*TASK TO COMPLETE*.
Once you reach the line holding "自動インクリメンタル実装により：", write out that line and every later one exactly, ending with the last line of the data; write nothing else.

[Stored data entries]
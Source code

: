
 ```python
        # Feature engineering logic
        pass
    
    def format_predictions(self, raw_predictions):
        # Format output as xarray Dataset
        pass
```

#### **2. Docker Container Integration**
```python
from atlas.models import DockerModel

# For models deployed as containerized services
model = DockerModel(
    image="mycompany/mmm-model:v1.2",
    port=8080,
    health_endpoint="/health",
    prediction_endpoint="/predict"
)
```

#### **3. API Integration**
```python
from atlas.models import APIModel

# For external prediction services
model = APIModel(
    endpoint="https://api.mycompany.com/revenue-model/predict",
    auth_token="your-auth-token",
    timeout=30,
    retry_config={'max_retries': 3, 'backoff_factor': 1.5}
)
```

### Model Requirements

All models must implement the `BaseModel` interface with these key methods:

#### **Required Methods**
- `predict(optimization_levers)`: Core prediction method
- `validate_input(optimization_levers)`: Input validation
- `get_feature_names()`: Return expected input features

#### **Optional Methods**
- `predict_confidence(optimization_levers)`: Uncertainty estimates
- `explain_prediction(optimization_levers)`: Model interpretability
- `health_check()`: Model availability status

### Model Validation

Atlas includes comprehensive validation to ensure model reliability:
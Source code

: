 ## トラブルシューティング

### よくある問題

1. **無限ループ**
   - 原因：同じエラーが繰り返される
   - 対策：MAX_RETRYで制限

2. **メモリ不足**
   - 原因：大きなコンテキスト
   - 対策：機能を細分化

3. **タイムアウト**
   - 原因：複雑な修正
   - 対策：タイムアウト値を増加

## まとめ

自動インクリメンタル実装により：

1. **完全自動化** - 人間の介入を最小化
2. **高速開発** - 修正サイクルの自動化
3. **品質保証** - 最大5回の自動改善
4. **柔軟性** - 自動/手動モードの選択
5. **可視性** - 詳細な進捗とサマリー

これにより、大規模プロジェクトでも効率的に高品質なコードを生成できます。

*ANSWER*.
自動インクリメンタル実装により：

1. **完全自動化** - 人間の介入を最小化
2. **高速開発** - 修正サイクルの自動化
3. **品質保証** - 最大5回の自動改善
4. **柔軟性** - 自動/手動モードの選択
5. **可視性** - 詳細な進捗とサマリー

これにより、大規模プロジェクトでも効率的に高品質なコードを生成できます。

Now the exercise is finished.